You're actually getting at something deeper which I've been noticing more and more lately. Many people seem really reluctant to learn how to use things. It only seems to happen with software. They see a program or a new language and seem to think "well, I'm already a coder, I should be able to use this". When it's even slightly different to what they expect they complain that it's "hard".
It's really strange to me. Imagine if people did that outside of software. I can already walk so I must be able to ride a bike. I can speak English, so I must be able to speak French. The same goes for software. I spent years trying to understand infix notation and learning the precedence rules. Why would it not take time and effort to learn prefix notation?
Nope, it happens with EVERYTHING. If it doesn't work like something they've used before, they have to really, really need it to use (as in, be forced to use it), otherwise, into the trash it goes.
Git is not hard. It's very simple. But people learn it the wrong way. You have to learn it from the DAG up. If you cannot grasp how the DAG works you'll forever be reading and writing articles like this one which do not help you to learn.
This is a horrible article. You should not bookmark it or use it. If you're not a programmer, you shouldn't use git. If you are a programmer, do yourself a favour and spend a day going through something like this: https://wyag.thb.lt/
It will make you better at git and better at programming. Git is a powerful tool and you need to learn how to use it. Imagine if people read articles like this one instead of learning how to drive.
Don't gatekeep. Git isn't just for programmers.. it's for people that are learning.. people using it in non programming capacities and tons more. Telling people to "git gud" is not helpful. Not everyone knows, or indeed cares to know what a Directed Acyclic Graph is, and sites like this help people's anxiety who are just learning, or who have already screwed up and just want a solution.
You can use Git for versioning all kinds of assets...3D models, fonts, textures, music. I know someone who stored his book on Github and took pull requests from editors.
Yes but those are hacks, no one should immediately reach for git as a tool to version EVERYTHING just because you can. If you treat git as a convenient hammer for your screw, don't be surprised when the screw breaks at an inopportune time
Are you imagining every use of git is either (1) a Computer Scientist writing Code, or (2) a hack? You can't imagine anything in the spectrum in between? LaTeX papers by academics in various fields, scientific coders (MATLAB etc.), people writing stuff in Markdown, students who are still learning even CS, etc. are all doing the wrong thing by using git?
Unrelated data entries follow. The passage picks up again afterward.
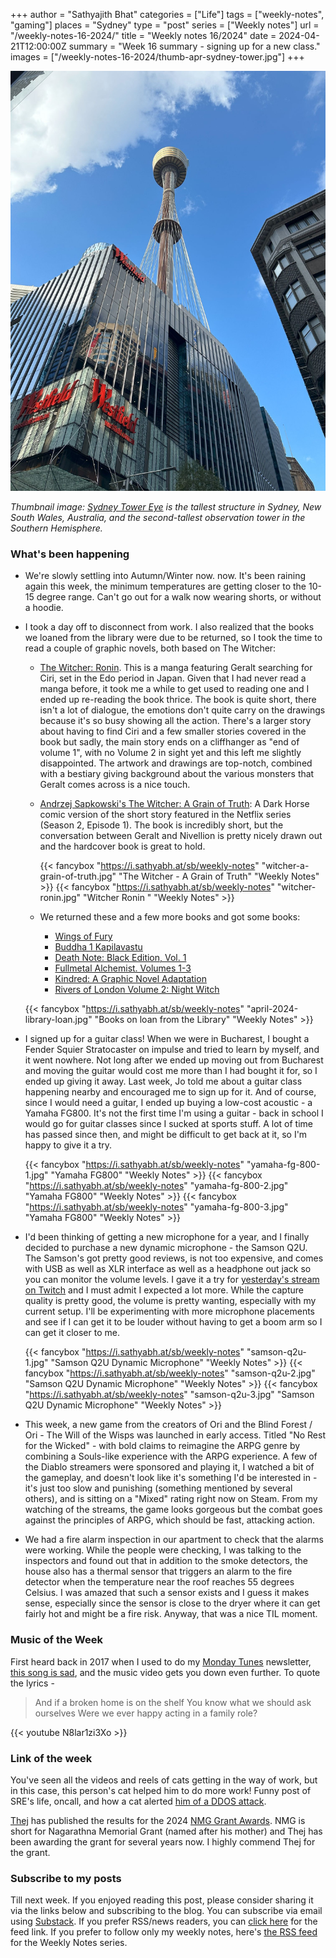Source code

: +++
author = "Sathyajith Bhat"
categories = ["Life"]
tags = ["weekly-notes", "gaming"]
places = "Sydney"
type = "post"
series = ["Weekly notes"]
url = "/weekly-notes-16-2024/"
title = "Weekly notes 16/2024"
date = 2024-04-21T12:00:00Z
summary = "Week 16 summary - signing up for a new class."
images = ["/weekly-notes-16-2024/thumb-apr-sydney-tower.jpg"]
+++

![](thumb-apr-sydney-tower.jpg)

_Thumbnail image: [Sydney Tower Eye](https://www.sydneytowereye.com.au/) is the tallest structure in Sydney, New South Wales, Australia, and the second-tallest observation tower in the Southern Hemisphere._ 

### What's been happening

* We're slowly settling into Autumn/Winter now. now. It's been raining again this week, the minimum temperatures are getting closer to the 10-15 degree range. Can't go out for a walk now wearing shorts, or without a hoodie. 

* I took a day off to disconnect from work. I also realized that the books we loaned from the library were due to be returned, so I took the time to read a couple of graphic novels, both based on The Witcher:
    * [The Witcher: Ronin](https://www.goodreads.com/book/show/60568782-the-witcher?from_search=true&from_srp=true&qid=AXctXsgzpF&rank=1). This is a manga featuring Geralt searching for Ciri, set in the Edo period in Japan. Given that I had never read a manga before, it took me a while to get used to reading one and I ended up re-reading the book thrice. The book is quite short, there isn't a lot of dialogue, the emotions don't quite carry on the drawings because it's so busy showing all the action. There's a larger story about having to find Ciri and a few smaller stories covered in the book but sadly, the main story ends on a cliffhanger as "end of volume 1", with no Volume 2 in sight yet and this left me slightly disappointed. The artwork and drawings are top-notch, combined with a bestiary giving background about the various monsters that Geralt comes across is a nice touch. 
    * [Andrzej Sapkowski's The Witcher: A Grain of Truth](https://www.goodreads.com/book/show/58787726-andrzej-sapkowski-s-the-witcher): A Dark Horse comic version of the short story featured in the Netflix series (Season 2, Episode 1). The book is incredibly short, but the conversation between Geralt and Nivellion is pretty nicely drawn out and the hardcover book is great to hold. 

      {{< fancybox "https://i.sathyabh.at/sb/weekly-notes" "witcher-a-grain-of-truth.jpg" "The Witcher - A Grain of Truth" "Weekly Notes" >}}
      {{< fancybox "https://i.sathyabh.at/sb/weekly-notes" "witcher-ronin.jpg" "Witcher Ronin " "Weekly Notes" >}}

    * We returned these and a few more books and got some books:

      * [Wings of Fury](https://www.goodreads.com/book/show/55651393-wings-of-fury)
      * [Buddha 1 Kapilavastu](https://www.goodreads.com/book/show/209577.Buddha_Vol_1)
      * [Death Note: Black Edition, Vol. 1](https://www.goodreads.com/book/show/6345999-death-note)
      * [Fullmetal Alchemist. Volumes 1-3](https://www.goodreads.com/book/show/10182392-fullmetal-alchemist-3-in-1-edition-vol-1)
      * [Kindred: A Graphic Novel Adaptation](https://www.goodreads.com/book/show/28818221-kindred)
      * [Rivers of London Volume 2: Night Witch](https://www.goodreads.com/book/show/29504110-rivers-of-london)

    {{< fancybox "https://i.sathyabh.at/sb/weekly-notes" "april-2024-library-loan.jpg" "Books on loan from the Library" "Weekly Notes" >}}


* I signed up for a guitar class! When we were in Bucharest, I bought a Fender Squier Stratocaster on impulse and tried to learn by myself, and it went nowhere. Not long after we ended up moving out from Bucharest and moving the guitar would cost me more than I had bought it for, so I ended up giving it away. Last week, Jo told me about a guitar class happening nearby and encouraged me to sign up for it. And of course, since I would need a guitar, I ended up buying a low-cost acoustic - a Yamaha FG800. It's not the first time I'm using a guitar - back in school I would go for guitar classes since I sucked at sports stuff. A lot of time has passed since then, and might be difficult to get back at it, so I'm happy to give it a try.

  {{< fancybox "https://i.sathyabh.at/sb/weekly-notes" "yamaha-fg-800-1.jpg" "Yamaha FG800" "Weekly Notes" >}}
  {{< fancybox "https://i.sathyabh.at/sb/weekly-notes" "yamaha-fg-800-2.jpg" "Yamaha FG800" "Weekly Notes" >}}
  {{< fancybox "https://i.sathyabh.at/sb/weekly-notes" "yamaha-fg-800-3.jpg" "Yamaha FG800" "Weekly Notes" >}}


* I'd been thinking of getting a new microphone for a year, and I finally decided to purchase a new dynamic microphone - the Samson Q2U. The Samson's got pretty good reviews, is not too expensive, and comes with USB as well as XLR interface as well as a headphone out jack so you can monitor the volume levels. I gave it a try for [yesterday's stream on Twitch](https://www.twitch.tv/sathyabhat) and I must admit I expected a lot more. While the capture quality is pretty good, the volume is pretty wanting, especially with my current setup. I'll be experimenting with more microphone placements and see if I can get it to be louder without having to get a boom arm so I can get it closer to me. 

  {{< fancybox "https://i.sathyabh.at/sb/weekly-notes" "samson-q2u-1.jpg" "Samson Q2U Dynamic Microphone" "Weekly Notes" >}}
  {{< fancybox "https://i.sathyabh.at/sb/weekly-notes" "samson-q2u-2.jpg" "Samson Q2U Dynamic Microphone" "Weekly Notes" >}}
  {{< fancybox "https://i.sathyabh.at/sb/weekly-notes" "samson-q2u-3.jpg" "Samson Q2U Dynamic Microphone" "Weekly Notes" >}}

* This week, a new game from the creators of Ori and the Blind Forest / Ori - The Will of the Wisps was launched in early access. Titled "No Rest for the Wicked" - with bold claims to reimagine the ARPG genre by combining a Souls-like experience with the ARPG experience. A few of the Diablo streamers were sponsored and playing it, I watched a bit of the gameplay, and doesn't look like it's something I'd be interested in - it's just too slow and punishing (something mentioned by several others), and is sitting on a "Mixed" rating right now on Steam. From my watching of the streams, the game looks gorgeous but the combat goes against the principles of ARPG, which should be fast, attacking action. 

* We had a fire alarm inspection in our apartment to check that the alarms were working. While the people were checking, I was talking to the inspectors and found out that in addition to the smoke detectors, the house also has a thermal sensor that triggers an alarm to the fire detector when the temperature near the roof reaches 55 degrees Celsius. I was amazed that such a sensor exists and I guess it makes sense, especially since the sensor is close to the dryer where it can get fairly hot and might be a fire risk. Anyway, that was a nice TIL moment. 

### Music of the Week

First heard back in 2017 when I used to do my [Monday Tunes](/tags/monday-tunes/) newsletter, [this song is sad](https://www.youtube.com/watch?v=N8lar1zi3Xo), and the music video gets you down even further. To quote the lyrics - 

> And if a broken home is on the shelf
> You know what we should ask ourselves
> Were we ever happy acting in a family role?

{{< youtube N8lar1zi3Xo >}}

### Link of the week

You've seen all the videos and reels of cats getting in the way of work, but in this case, this person's cat helped him to do more work! Funny post of SRE's life, oncall, and how a cat alerted [him of a DDOS attack](https://www.dannyguo.com/blog/my-cat-alerted-me-to-a-ddos-attack).

[Thej](https://thejeshgn.com/about/) has published the results for the 2024 [NMG Grant Awards](https://thejeshgn.com/2024/04/12/nmg-2024-results/). NMG is short for Nagarathna Memorial Grant (named after his mother) and Thej has been awarding the grant for several years now. I highly commend Thej for the grant.

### Subscribe to my posts

Till next week. If you enjoyed reading this post, please consider sharing it via the links below and subscribing to the blog. You can subscribe via email using [Substack](https://sathyabhat.substack.com/). If you prefer RSS/news readers, you can [click here](https://sathyabh.at/index.xml) for the feed link. If you prefer to follow only my weekly notes, here's [the RSS feed](https://sathyabh.at/series/weekly-notes/index.xml) for the Weekly Notes series.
First of all I read it as using git in those ways are hacks (in the computer sense), not that the people using git in those ways are hacks (in the bad at your job sense)
Secondly I think his point is (and I kind of agree) that while you certainly can use git to version you documents, 3D-models, and InDesign layouts, it's not necessarily the best tool for the job. Sure if you're already well versed in git go ahead and use it and if you're collaborating with people using git you're probably going to have to learn it, but at least realize that using git for not-code is probably not the best tool for the job especially if you're at the same time trying to learn git from zero.
> First of all I read it as using git in those ways are hacks (in the computer sense), not that the people using git in those ways are hacks (in the bad at your job sense)
Yes that's why I said "every use of git [...] (2) is a hack".
> Secondly I think his point is (and I kind of agree) that while you certainly can use git to version you documents, 3D-models, and InDesign layouts, it's not necessarily the best tool for the job. Sure if you're already well versed in git go ahead and use it and if you're collaborating with people using git you're probably going to have to learn it, but at least realize that using git for not-code is probably not the best tool for the job especially if you're at the same time trying to learn git from zero.
a) they can grow quite large and the diffs do not compress well so downloading the entire history is quite expensive. SVN supports only downloading part of the tree and history which is useful
b) SVN supports file locking which can help prevent conflicts between editing the same file which is important because of the next point:
c) These files generally do not have diff and merge tools so branching is generally not useful and so are most of git's advantages over SVN.
That said, I am now generally using git for such files because a) I use git for code anyway and b) gitlab (especially which CI is still useful).
Depends on the job. If you're making a game in Unreal, perhaps take a look at Perforce and Perforce integration that Unreal offers. Doing post work on a movie, consider something like Alien Brain. Doing some collaborative writing with a bunch of non-technical co-authors, then the tools that come with Google docs might be the best fit for you.
And if you're going to claim they should be using online-only tools, please explain why it's wrong for them to instead choose the tools that work locally...
so the people who maintain our site content using markdown and hugo, commit/push git, and trigger a CI build and deploy automatically MUST be developers?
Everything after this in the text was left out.